■ What the task requires ■
All the lines below should be set down exactly, with no picture carried into the copy.

:: Excerpted records

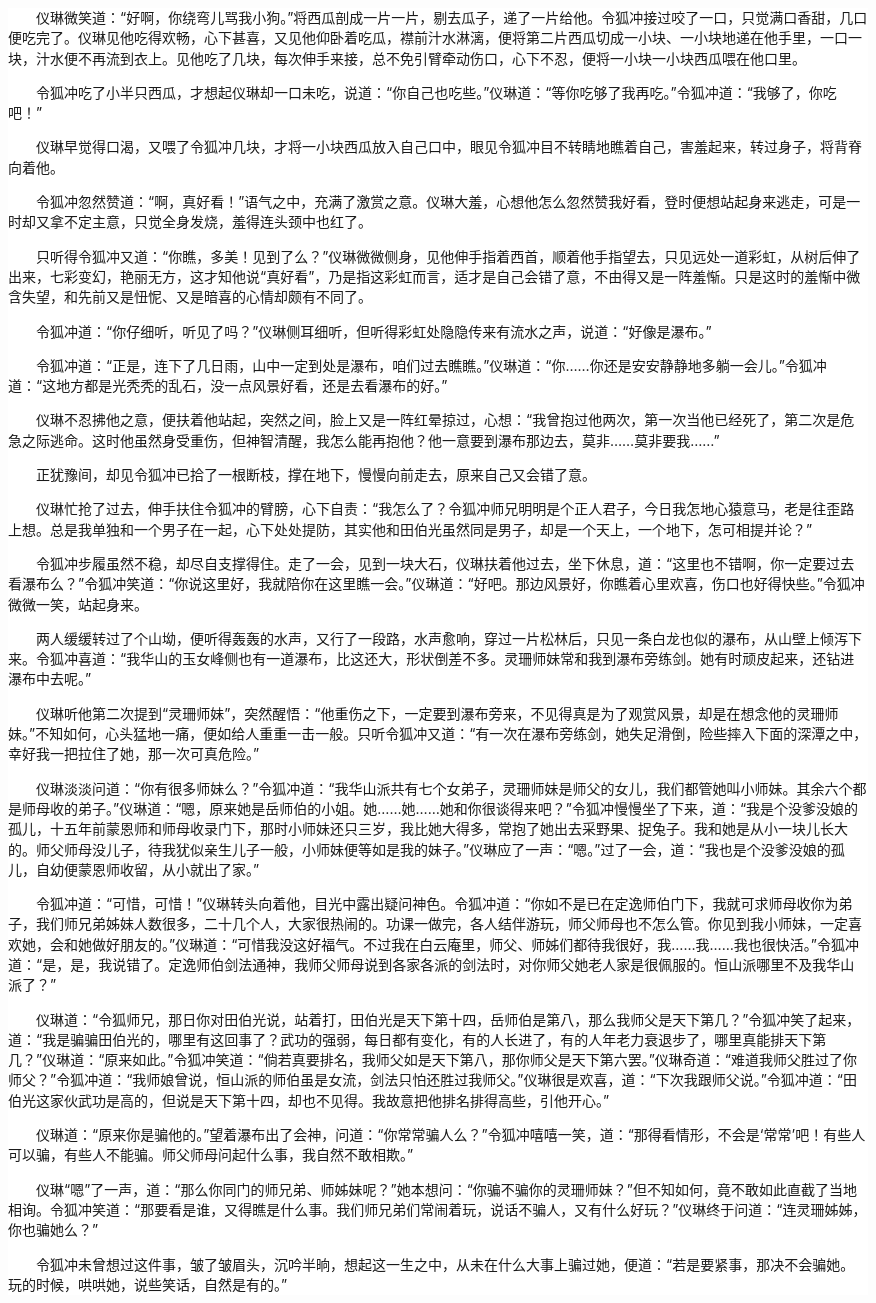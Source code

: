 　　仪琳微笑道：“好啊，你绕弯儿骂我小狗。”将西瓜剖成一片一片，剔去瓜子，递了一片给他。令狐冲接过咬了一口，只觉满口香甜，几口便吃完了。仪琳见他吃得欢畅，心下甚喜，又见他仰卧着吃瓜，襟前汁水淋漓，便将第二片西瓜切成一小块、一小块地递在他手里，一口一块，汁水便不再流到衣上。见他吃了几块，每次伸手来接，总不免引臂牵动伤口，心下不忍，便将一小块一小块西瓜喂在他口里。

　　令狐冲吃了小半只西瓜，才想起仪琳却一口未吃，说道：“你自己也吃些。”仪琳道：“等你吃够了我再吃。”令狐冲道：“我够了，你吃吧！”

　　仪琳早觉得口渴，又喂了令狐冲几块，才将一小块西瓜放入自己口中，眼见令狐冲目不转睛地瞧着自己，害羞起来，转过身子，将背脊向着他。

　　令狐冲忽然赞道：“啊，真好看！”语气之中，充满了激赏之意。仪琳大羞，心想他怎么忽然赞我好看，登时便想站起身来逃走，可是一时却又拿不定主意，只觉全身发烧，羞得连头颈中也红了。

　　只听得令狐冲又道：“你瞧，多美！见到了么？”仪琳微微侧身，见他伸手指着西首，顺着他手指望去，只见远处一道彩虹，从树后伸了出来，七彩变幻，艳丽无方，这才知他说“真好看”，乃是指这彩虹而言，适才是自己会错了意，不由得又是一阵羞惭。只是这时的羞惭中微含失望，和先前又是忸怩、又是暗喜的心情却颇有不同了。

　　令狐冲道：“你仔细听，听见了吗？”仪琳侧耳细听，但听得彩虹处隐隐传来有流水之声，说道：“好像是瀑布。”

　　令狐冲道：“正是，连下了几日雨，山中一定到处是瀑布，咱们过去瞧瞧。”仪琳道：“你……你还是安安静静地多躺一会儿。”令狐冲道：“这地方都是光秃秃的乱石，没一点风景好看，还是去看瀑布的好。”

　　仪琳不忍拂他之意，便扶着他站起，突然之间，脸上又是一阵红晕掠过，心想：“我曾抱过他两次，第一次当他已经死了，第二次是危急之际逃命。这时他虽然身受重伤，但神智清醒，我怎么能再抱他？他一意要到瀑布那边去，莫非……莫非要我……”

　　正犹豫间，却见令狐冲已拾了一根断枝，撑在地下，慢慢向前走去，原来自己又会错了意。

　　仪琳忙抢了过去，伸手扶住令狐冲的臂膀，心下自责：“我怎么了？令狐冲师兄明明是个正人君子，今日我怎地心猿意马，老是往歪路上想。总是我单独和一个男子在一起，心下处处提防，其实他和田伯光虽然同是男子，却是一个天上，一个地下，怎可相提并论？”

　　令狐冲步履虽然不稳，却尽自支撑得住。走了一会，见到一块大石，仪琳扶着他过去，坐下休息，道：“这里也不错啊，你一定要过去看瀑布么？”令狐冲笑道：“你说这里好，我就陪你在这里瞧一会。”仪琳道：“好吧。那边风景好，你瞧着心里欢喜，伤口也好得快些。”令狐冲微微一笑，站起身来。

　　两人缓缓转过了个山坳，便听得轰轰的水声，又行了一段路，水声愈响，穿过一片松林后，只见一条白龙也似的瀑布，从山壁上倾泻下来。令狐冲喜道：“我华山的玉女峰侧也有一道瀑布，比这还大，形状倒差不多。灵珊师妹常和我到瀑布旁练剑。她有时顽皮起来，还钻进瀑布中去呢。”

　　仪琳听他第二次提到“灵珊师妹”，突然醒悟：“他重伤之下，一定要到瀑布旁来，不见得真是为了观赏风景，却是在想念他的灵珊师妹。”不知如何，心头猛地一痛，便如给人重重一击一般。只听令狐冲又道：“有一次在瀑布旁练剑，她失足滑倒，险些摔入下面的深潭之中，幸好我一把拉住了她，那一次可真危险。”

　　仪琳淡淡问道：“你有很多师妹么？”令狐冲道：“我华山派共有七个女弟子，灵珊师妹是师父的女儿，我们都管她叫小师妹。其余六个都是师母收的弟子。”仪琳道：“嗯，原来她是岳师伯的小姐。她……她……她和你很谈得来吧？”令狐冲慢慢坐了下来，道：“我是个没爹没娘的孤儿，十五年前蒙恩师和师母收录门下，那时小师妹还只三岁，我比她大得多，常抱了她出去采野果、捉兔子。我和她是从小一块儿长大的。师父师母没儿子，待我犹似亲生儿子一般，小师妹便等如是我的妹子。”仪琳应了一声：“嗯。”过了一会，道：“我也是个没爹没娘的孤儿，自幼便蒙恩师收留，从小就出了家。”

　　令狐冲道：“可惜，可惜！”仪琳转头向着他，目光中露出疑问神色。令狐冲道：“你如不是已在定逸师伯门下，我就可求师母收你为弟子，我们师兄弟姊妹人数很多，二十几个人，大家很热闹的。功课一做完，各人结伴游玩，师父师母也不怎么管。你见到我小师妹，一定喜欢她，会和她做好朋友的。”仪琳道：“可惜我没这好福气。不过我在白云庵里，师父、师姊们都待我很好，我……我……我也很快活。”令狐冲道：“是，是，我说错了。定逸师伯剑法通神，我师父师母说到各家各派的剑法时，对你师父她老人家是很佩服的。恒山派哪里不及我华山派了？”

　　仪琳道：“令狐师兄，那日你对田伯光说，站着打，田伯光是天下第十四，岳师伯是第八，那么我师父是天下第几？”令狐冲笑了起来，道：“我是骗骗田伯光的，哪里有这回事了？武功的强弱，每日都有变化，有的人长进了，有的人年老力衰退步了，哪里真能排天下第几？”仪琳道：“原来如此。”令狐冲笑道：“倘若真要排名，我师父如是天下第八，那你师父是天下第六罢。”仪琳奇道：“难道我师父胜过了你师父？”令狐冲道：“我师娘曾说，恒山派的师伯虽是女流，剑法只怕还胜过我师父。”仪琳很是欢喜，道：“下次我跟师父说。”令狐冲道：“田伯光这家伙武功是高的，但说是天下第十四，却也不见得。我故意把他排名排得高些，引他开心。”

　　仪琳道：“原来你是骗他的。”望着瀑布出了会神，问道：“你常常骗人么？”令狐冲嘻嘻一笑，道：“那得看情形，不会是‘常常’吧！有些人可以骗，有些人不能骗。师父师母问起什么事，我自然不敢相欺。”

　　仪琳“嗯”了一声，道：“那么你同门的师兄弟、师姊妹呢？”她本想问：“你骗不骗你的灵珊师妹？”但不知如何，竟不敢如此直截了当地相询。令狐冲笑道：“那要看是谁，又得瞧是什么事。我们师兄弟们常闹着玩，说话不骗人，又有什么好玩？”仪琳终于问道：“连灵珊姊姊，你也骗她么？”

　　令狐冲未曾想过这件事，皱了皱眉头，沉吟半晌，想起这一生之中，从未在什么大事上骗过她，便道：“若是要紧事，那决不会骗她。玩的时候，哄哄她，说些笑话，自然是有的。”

::::

■ Solved problem ■
Source code

: 　　仪琳微笑道：“好啊，你绕弯儿骂我小狗。”将西瓜剖成一片一片，剔去瓜子，递了一片给他。令狐冲接过咬了一口，只觉满口香甜，几口便吃完了。仪琳见他吃得欢畅，心下甚喜，又见他仰卧着吃瓜，襟前汁水淋漓，便将第二片西瓜切成一小块、一小块地递在他手里，一口一块，汁水便不再流到衣上。见他吃了几块，每次伸手来接，总不免引臂牵动伤口，心下不忍，便将一小块一小块西瓜喂在他口里。

　　令狐冲吃了小半只西瓜，才想起仪琳却一口未吃，说道：“你自己也吃些。”仪琳道：“等你吃够了我再吃。”令狐冲道：“我够了，你吃吧！”

　　仪琳早觉得口渴，又喂了令狐冲几块，才将一小块西瓜放入自己口中，眼见令狐冲目不转睛地瞧着自己，害羞起来，转过身子，将背脊向着他。

　　令狐冲忽然赞道：“啊，真好看！”语气之中，充满了激赏之意。仪琳大羞，心想他怎么忽然赞我好看，登时便想站起身来逃走，可是一时却又拿不定主意，只觉全身发烧，羞得连头颈中也红了。

　　只听得令狐冲又道：“你瞧，多美！见到了么？”仪琳微微侧身，见他伸手指着西首，顺着他手指望去，只见远处一道彩虹，从树后伸了出来，七彩变幻，艳丽无方，这才知他说“真好看”，乃是指这彩虹而言，适才是自己会错了意，不由得又是一阵羞惭。只是这时的羞惭中微含失望，和先前又是忸怩、又是暗喜的心情却颇有不同了。

　　令狐冲道：“你仔细听，听见了吗？”仪琳侧耳细听，但听得彩虹处隐隐传来有流水之声，说道：“好像是瀑布。”

　　令狐冲道：“正是，连下了几日雨，山中一定到处是瀑布，咱们过去瞧瞧。”仪琳道：“你……你还是安安静静地多躺一会儿。”令狐冲道：“这地方都是光秃秃的乱石，没一点风景好看，还是去看瀑布的好。”

　　仪琳不忍拂他之意，便扶着他站起，突然之间，脸上又是一阵红晕掠过，心想：“我曾抱过他两次，第一次当他已经死了，第二次是危急之际逃命。这时他虽然身受重伤，但神智清醒，我怎么能再抱他？他一意要到瀑布那边去，莫非……莫非要我……”

　　正犹豫间，却见令狐冲已拾了一根断枝，撑在地下，慢慢向前走去，原来自己又会错了意。

　　仪琳忙抢了过去，伸手扶住令狐冲的臂膀，心下自责：“我怎么了？令狐冲师兄明明是个正人君子，今日我怎地心猿意马，老是往歪路上想。总是我单独和一个男子在一起，心下处处提防，其实他和田伯光虽然同是男子，却是一个天上，一个地下，怎可相提并论？”

　　令狐冲步履虽然不稳，却尽自支撑得住。走了一会，见到一块大石，仪琳扶着他过去，坐下休息，道：“这里也不错啊，你一定要过去看瀑布么？”令狐冲笑道：“你说这里好，我就陪你在这里瞧一会。”仪琳道：“好吧。那边风景好，你瞧着心里欢喜，伤口也好得快些。”令狐冲微微一笑，站起身来。

　　两人缓缓转过了个山坳，便听得轰轰的水声，又行了一段路，水声愈响，穿过一片松林后，只见一条白龙也似的瀑布，从山壁上倾泻下来。令狐冲喜道：“我华山的玉女峰侧也有一道瀑布，比这还大，形状倒差不多。灵珊师妹常和我到瀑布旁练剑。她有时顽皮起来，还钻进瀑布中去呢。”

　　仪琳听他第二次提到“灵珊师妹”，突然醒悟：“他重伤之下，一定要到瀑布旁来，不见得真是为了观赏风景，却是在想念他的灵珊师妹。”不知如何，心头猛地一痛，便如给人重重一击一般。只听令狐冲又道：“有一次在瀑布旁练剑，她失足滑倒，险些摔入下面的深潭之中，幸好我一把拉住了她，那一次可真危险。”

　　仪琳淡淡问道：“你有很多师妹么？”令狐冲道：“我华山派共有七个女弟子，灵珊师妹是师父的女儿，我们都管她叫小师妹。其余六个都是师母收的弟子。”仪琳道：“嗯，原来她是岳师伯的小姐。她……她……她和你很谈得来吧？”令狐冲慢慢坐了下来，道：“我是个没爹没娘的孤儿，十五年前蒙恩师和师母收录门下，那时小师妹还只三岁，我比她大得多，常抱了她出去采野果、捉兔子。我和她是从小一块儿长大的。师父师母没儿子，待我犹似亲生儿子一般，小师妹便等如是我的妹子。”仪琳应了一声：“嗯。”过了一会，道：“我也是个没爹没娘的孤儿，自幼便蒙恩师收留，从小就出了家。”

　　令狐冲道：“可惜，可惜！”仪琳转头向着他，目光中露出疑问神色。令狐冲道：“你如不是已在定逸师伯门下，我就可求师母收你为弟子，我们师兄弟姊妹人数很多，二十几个人，大家很热闹的。功课一做完，各人结伴游玩，师父师母也不怎么管。你见到我小师妹，一定喜欢她，会和她做好朋友的。”仪琳道：“可惜我没这好福气。不过我在白云庵里，师父、师姊们都待我很好，我……我……我也很快活。”令狐冲道：“是，是，我说错了。定逸师伯剑法通神，我师父师母说到各家各派的剑法时，对你师父她老人家是很佩服的。恒山派哪里不及我华山派了？”

　　仪琳道：“令狐师兄，那日你对田伯光说，站着打，田伯光是天下第十四，岳师伯是第八，那么我师父是天下第几？”令狐冲笑了起来，道：“我是骗骗田伯光的，哪里有这回事了？武功的强弱，每日都有变化，有的人长进了，有的人年老力衰退步了，哪里真能排天下第几？”仪琳道：“原来如此。”令狐冲笑道：“倘若真要排名，我师父如是天下第八，那你师父是天下第六罢。”仪琳奇道：“难道我师父胜过了你师父？”令狐冲道：“我师娘曾说，恒山派的师伯虽是女流，剑法只怕还胜过我师父。”仪琳很是欢喜，道：“下次我跟师父说。”令狐冲道：“田伯光这家伙武功是高的，但说是天下第十四，却也不见得。我故意把他排名排得高些，引他开心。”

　　仪琳道：“原来你是骗他的。”望着瀑布出了会神，问道：“你常常骗人么？”令狐冲嘻嘻一笑，道：“那得看情形，不会是‘常常’吧！有些人可以骗，有些人不能骗。师父师母问起什么事，我自然不敢相欺。”

　　仪琳“嗯”了一声，道：“那么你同门的师兄弟、师姊妹呢？”她本想问：“你骗不骗你的灵珊师妹？”但不知如何，竟不敢如此直截了当地相询。令狐冲笑道：“那要看是谁，又得瞧是什么事。我们师兄弟们常闹着玩，说话不骗人，又有什么好玩？”仪琳终于问道：“连灵珊姊姊，你也骗她么？”

　　令狐冲未曾想过这件事，皱了皱眉头，沉吟半晌，想起这一生之中，从未在什么大事上骗过她，便道：“若是要紧事，那决不会骗她。玩的时候，哄哄她，说些笑话，自然是有的。”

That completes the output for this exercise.